Implement nvidia smi module#4357
Conversation
| CHART_TEMPLATES = { | ||
| 'pci_bandwidth': { | ||
| 'options': [None, 'PCI express bandwidth utilization', 'KB/s', 'nvidia_smi', 'nvidia_smi', 'area'], | ||
| '_metrics': { 'pci': [ 'rx_util', 'tx_util' ] }, |
There was a problem hiding this comment.
You've got some formatting issues here and a couple of places below too.
This line should look like this:
'_metrics': {'pci': ['rx_util', 'tx_util']},
For future reference, you can easily check for stuff like this by using flake8. The only difference from the default behavior is that we use a line length limit of 120 characters instead of 79 (so you can get behavior identical to what our checking does by just passing --max-line-length=120 to flake8).

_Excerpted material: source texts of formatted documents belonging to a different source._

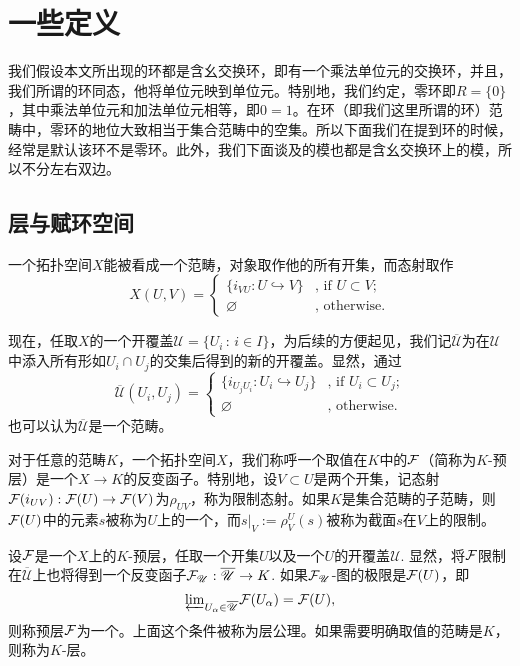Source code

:
\chapter{一些定义}

我们假设本文所出现的环都是含幺交换环，即有一个乘法单位元的交换环，并且，我们所谓的环同态，他将单位元映到单位元。特别地，我们约定，零环即$R=\{0\}$，其中乘法单位元和加法单位元相等，即$0=1$。在环（即我们这里所谓的环）范畴中，零环的地位大致相当于集合范畴中的空集。所以下面我们在提到环的时候，经常是默认该环不是零环。此外，我们下面谈及的模也都是含幺交换环上的模，所以不分左右双边。

\section{层与赋环空间}

\begin{para}
一个拓扑空间$X$能被看成一个范畴，对象取作他的所有开集，而态射取作
\[
	X(U,V)=\begin{cases}
	\bigl\{i_{VU}:U\hookrightarrow V\bigr\}&\text{, if }U\subset V\text{;}\\
	\varnothing&\text{, otherwise}.
	\end{cases}
\]

现在，任取$X$的一个开覆盖$\mathscr{U}=\{U_i\,:\, i\in I\}$，为后续的方便起见，我们记$\overline{\mathscr{U}}$为在$\mathscr{U}$中添入所有形如$U_i\cap U_j$的交集后得到的新的开覆盖。显然，通过
\[
	\overline{\mathscr{U}}(U_i,U_j)=\begin{cases}
	\bigl\{i_{U_jU_i}:U_i\hookrightarrow U_j\bigr\}&\text{, if }U_i\subset U_j\text{;}\\
	\varnothing&\text{, otherwise}.
	\end{cases}
\]
也可以认为$\overline{\mathscr{U}}$是一个范畴。
\end{para}

\begin{para}
对于任意的范畴$K$，一个拓扑空间$X$，我们称呼一个取值在$K$中的$\mathcal{F}$（简称为$K$-预层）是一个$X\to K$的反变函子。特别地，设$V\subset U$是两个开集，记态射$\mathcal{F}(i_{UV}):\mathcal{F}(U)\to \mathcal{F}(V)$为$\rho_{UV}$，称为限制态射。如果$K$是集合范畴的子范畴，则$\mathcal{F}(U)$中的元素$s$被称为$U$上的一个，而$s|_V:=\rho^U_V(s)$被称为截面$s$在$V$上的限制。

设$\mathcal{F}$是一个$X$上的$K$-预层，任取一个开集$U$以及一个$U$的开覆盖$\mathscr{U}$. 显然，将$\mathcal{F}$限制在$\overline{\mathscr{U}}$上也将得到一个反变函子$\mathcal{F}_\mathscr{U}:\overline{\mathscr{U}}\to K$. 如果$\mathcal{F}_\mathscr{U}$-图的极限是$\mathcal{F}(U)$，即
\[
	{\varprojlim}_{U_\alpha\in \overline{\mathscr{U}}}\mathcal{F}(U_\alpha)=\mathcal{F}(U),
\]
则称预层$\mathcal{F}$为一个。上面这个条件被称为层公理。如果需要明确取值的范畴是$K$，则称为$K$-层。
\end{para}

There was a problem hiding this comment.
Yes I appreciate formatting, I have recently switched to vscode and dont have all my PEP8 stuff setup yet.
|
|
||
| class Service(SimpleService): | ||
| def __init__(self, configuration=None, name=None): | ||
| SimpleService.__init__(self, configuration=configuration, name=name) |
There was a problem hiding this comment.
Please update this to use super() like so:
super().__init__(configuration=configuration,name=name)
|
This pull request introduces 1 alert when merging 485b2dd into aab4285 - view on LGTM.com new alerts:
Comment posted by LGTM.com |
|
Please add an entry to |
Ferroin
left a comment
There was a problem hiding this comment.
The duplicate variable issue reported by LGTM, while technically wrong, should still be resolved.
|
@ktsaou Runtime on this is pretty high. About 50-70ms when the GPU is under only light load, roughly 80-100ms under heavy load, and well over 150ms when there is nothing using it. Do you think we should have it disabled by default or just bump up the collection interval to a couple of seconds? |
|
@Ferroin I checked one of my servers and I think anything less than 1 second might lose too much granularity, the tool actually allows for ms level polling. |
|
This pull request introduces 1 alert when merging 5d40632 into aab4285 - view on LGTM.com new alerts:
Comment posted by LGTM.com |
| CHART_TEMPLATES = { | ||
| 'pci_bandwidth': { | ||
| 'options': [None, 'PCI express bandwidth utilization', 'KB/s', | ||
| 'nvidia_smi', 'nvidia_smi', 'area'], |
There was a problem hiding this comment.
A lot of (actually, I think all of) the lines you reformatted as two lines were fine as is. While PEP 8 itself insists on a 79 character line length limit, we deviate from that and limit it to at most 120 characters instead (most people have big enough screens these days that 120 still fits perfectly fine).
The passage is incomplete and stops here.